After locating the line with "R_M, R_E-R_M, \pi^e-R_M);" in the data that follows, return it and every later line exactly, up to and including the line with "e bens duráveis).".
SUPPLIED INFORMATION START
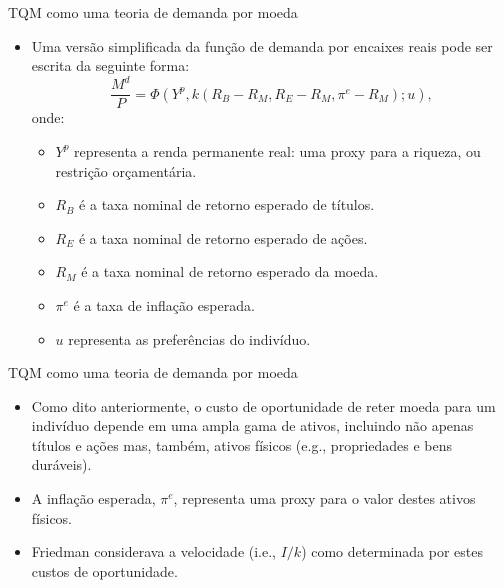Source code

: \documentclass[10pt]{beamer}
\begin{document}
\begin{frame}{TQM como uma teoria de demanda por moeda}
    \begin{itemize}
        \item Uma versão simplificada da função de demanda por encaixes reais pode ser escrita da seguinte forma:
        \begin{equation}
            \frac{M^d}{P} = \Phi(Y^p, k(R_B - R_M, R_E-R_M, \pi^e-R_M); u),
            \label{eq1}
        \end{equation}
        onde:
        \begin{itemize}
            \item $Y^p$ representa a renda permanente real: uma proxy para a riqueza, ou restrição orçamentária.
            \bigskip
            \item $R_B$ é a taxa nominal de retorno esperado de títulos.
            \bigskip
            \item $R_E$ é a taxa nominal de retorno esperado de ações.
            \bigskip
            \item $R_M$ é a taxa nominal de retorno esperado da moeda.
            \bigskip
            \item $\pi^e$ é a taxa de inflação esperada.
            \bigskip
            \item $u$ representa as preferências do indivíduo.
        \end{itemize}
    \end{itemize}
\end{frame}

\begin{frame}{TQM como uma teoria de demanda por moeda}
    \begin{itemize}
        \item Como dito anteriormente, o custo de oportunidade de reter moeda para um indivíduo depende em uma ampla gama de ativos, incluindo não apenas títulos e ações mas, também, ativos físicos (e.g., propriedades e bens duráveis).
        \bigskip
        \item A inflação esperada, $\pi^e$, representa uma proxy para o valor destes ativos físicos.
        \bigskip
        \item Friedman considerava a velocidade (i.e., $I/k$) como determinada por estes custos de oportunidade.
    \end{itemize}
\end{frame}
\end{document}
SUPPLIED INFORMATION END
**EXERCISE OUTPUT:**
            \frac{M^d}{P} = \Phi(Y^p, k(R_B - R_M, R_E-R_M, \pi^e-R_M); u),
            \label{eq1}
        \end{equation}
        onde:
        \begin{itemize}
            \item $Y^p$ representa a renda permanente real: uma proxy para a riqueza, ou restrição orçamentária.
            \bigskip
            \item $R_B$ é a taxa nominal de retorno esperado de títulos.
            \bigskip
            \item $R_E$ é a taxa nominal de retorno esperado de ações.
            \bigskip
            \item $R_M$ é a taxa nominal de retorno esperado da moeda.
            \bigskip
            \item $\pi^e$ é a taxa de inflação esperada.
            \bigskip
            \item $u$ representa as preferências do indivíduo.
        \end{itemize}
    \end{itemize}
\end{frame}

\begin{frame}{TQM como uma teoria de demanda por moeda}
    \begin{itemize}
        \item Como dito anteriormente, o custo de oportunidade de reter moeda para um indivíduo depende em uma ampla gama de ativos, incluindo não apenas títulos e ações mas, também, ativos físicos (e.g., propriedades e bens duráveis).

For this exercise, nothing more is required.